SUPPLIED DATA section start
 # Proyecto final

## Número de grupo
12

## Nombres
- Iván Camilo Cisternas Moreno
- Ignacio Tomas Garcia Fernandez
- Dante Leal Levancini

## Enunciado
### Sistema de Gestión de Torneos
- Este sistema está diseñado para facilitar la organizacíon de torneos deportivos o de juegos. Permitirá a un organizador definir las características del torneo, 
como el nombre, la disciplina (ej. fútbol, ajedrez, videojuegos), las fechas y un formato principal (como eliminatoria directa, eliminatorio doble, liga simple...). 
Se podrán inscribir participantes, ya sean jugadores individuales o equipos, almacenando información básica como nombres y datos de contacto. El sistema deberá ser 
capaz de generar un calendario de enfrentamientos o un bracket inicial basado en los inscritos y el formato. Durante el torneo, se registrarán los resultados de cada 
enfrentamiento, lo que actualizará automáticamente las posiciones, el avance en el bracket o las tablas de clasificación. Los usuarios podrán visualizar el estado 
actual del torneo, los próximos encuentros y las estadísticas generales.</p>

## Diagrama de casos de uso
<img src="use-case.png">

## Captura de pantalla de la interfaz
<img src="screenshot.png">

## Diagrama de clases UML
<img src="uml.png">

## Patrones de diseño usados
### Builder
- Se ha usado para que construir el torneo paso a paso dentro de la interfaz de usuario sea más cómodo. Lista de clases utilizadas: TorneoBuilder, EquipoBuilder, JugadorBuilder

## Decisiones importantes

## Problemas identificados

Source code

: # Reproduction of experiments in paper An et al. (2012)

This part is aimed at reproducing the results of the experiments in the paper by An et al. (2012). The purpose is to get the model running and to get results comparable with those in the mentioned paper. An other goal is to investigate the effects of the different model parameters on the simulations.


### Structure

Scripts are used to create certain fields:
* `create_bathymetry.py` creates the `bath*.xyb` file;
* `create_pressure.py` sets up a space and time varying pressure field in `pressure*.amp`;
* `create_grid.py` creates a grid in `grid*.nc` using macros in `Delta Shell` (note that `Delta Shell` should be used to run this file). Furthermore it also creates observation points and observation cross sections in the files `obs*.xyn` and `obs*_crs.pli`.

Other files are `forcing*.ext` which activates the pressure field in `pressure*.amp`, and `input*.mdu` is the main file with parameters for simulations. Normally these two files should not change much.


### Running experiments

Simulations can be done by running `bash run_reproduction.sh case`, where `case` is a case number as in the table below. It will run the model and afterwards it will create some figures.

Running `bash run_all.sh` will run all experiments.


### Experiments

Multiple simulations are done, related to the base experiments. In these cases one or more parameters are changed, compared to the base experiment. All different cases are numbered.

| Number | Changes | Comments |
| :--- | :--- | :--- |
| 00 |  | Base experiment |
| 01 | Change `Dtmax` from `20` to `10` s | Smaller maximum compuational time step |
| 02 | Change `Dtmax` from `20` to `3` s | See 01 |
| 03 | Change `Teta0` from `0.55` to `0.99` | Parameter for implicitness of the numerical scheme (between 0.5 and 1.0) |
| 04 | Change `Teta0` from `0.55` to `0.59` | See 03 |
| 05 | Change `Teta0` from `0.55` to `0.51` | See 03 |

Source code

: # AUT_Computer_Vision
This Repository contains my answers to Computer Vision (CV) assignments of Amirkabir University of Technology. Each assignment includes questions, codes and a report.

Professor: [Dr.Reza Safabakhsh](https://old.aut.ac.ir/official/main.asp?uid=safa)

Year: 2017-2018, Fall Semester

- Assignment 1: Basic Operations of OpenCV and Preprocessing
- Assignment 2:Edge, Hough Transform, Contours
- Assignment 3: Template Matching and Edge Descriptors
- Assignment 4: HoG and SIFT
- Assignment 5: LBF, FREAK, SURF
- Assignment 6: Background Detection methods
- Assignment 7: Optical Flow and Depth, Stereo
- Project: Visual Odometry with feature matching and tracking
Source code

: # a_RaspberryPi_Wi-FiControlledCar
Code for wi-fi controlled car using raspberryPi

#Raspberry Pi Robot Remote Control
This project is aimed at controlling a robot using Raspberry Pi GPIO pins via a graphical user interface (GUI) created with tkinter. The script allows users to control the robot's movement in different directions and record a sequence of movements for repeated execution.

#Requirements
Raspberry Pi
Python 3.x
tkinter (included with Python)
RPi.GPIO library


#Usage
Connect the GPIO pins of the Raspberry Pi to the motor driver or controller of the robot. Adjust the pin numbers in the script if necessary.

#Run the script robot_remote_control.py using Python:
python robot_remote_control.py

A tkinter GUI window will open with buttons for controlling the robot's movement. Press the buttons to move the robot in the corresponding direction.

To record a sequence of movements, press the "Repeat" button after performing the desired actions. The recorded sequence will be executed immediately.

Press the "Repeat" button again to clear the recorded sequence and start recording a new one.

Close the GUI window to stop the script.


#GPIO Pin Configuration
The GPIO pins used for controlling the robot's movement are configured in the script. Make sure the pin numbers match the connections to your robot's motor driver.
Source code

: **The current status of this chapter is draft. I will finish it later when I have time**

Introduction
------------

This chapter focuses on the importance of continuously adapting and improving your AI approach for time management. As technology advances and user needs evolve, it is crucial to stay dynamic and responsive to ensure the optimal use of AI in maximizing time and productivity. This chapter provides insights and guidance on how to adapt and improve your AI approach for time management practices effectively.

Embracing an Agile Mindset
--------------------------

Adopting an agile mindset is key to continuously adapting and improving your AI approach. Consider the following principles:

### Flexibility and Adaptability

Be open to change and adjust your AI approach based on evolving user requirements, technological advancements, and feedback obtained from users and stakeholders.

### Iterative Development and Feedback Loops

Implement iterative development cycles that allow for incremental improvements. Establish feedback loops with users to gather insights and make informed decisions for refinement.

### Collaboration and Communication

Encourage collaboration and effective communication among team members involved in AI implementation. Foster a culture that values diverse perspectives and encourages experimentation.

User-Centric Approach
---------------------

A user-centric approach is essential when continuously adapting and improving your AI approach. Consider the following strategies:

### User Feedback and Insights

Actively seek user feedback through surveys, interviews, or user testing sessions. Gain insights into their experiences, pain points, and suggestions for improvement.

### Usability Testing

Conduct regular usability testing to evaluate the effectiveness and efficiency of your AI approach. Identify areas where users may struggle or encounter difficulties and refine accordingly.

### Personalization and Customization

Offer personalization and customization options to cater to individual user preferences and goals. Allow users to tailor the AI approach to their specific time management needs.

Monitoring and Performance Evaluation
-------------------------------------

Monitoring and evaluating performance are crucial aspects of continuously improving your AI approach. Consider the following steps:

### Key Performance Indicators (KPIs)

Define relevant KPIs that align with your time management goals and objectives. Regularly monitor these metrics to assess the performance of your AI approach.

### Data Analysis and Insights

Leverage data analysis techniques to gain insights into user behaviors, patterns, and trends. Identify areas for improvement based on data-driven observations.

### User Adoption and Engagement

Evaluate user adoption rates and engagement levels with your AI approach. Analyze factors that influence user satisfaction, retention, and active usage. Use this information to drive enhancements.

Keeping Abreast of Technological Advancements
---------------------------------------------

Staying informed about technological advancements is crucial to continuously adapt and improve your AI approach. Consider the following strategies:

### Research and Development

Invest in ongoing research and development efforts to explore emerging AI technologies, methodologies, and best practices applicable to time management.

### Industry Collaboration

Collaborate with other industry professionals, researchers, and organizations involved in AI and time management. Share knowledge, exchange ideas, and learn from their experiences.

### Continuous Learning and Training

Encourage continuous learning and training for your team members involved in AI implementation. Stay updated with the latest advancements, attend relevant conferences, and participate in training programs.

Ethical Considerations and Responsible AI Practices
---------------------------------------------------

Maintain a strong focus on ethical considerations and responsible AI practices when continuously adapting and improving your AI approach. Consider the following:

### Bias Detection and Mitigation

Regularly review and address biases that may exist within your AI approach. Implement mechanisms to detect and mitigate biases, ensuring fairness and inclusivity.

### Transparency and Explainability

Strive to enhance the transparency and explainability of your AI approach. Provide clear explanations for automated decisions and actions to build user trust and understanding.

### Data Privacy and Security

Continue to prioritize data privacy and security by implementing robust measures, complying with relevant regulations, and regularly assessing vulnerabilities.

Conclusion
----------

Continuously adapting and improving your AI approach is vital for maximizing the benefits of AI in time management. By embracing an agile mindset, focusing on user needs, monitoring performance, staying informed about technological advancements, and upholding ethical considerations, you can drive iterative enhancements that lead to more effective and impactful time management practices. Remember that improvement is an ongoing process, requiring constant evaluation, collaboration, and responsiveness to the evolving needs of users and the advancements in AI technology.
SUPPLIED DATA section end
**WHAT YOU WILL DO:** All lines carrying the word "movements" must be copied from the data above.

**OUTPUT FOR THIS EXERCISE:**
This project is aimed at controlling a robot using Raspberry Pi GPIO pins via a graphical user interface (GUI) created with tkinter. The script allows users to control the robot's movement in different directions and record a sequence of movements for repeated execution.
To record a sequence of movements, press the "Repeat" button after performing the desired actions. The recorded sequence will be executed immediately.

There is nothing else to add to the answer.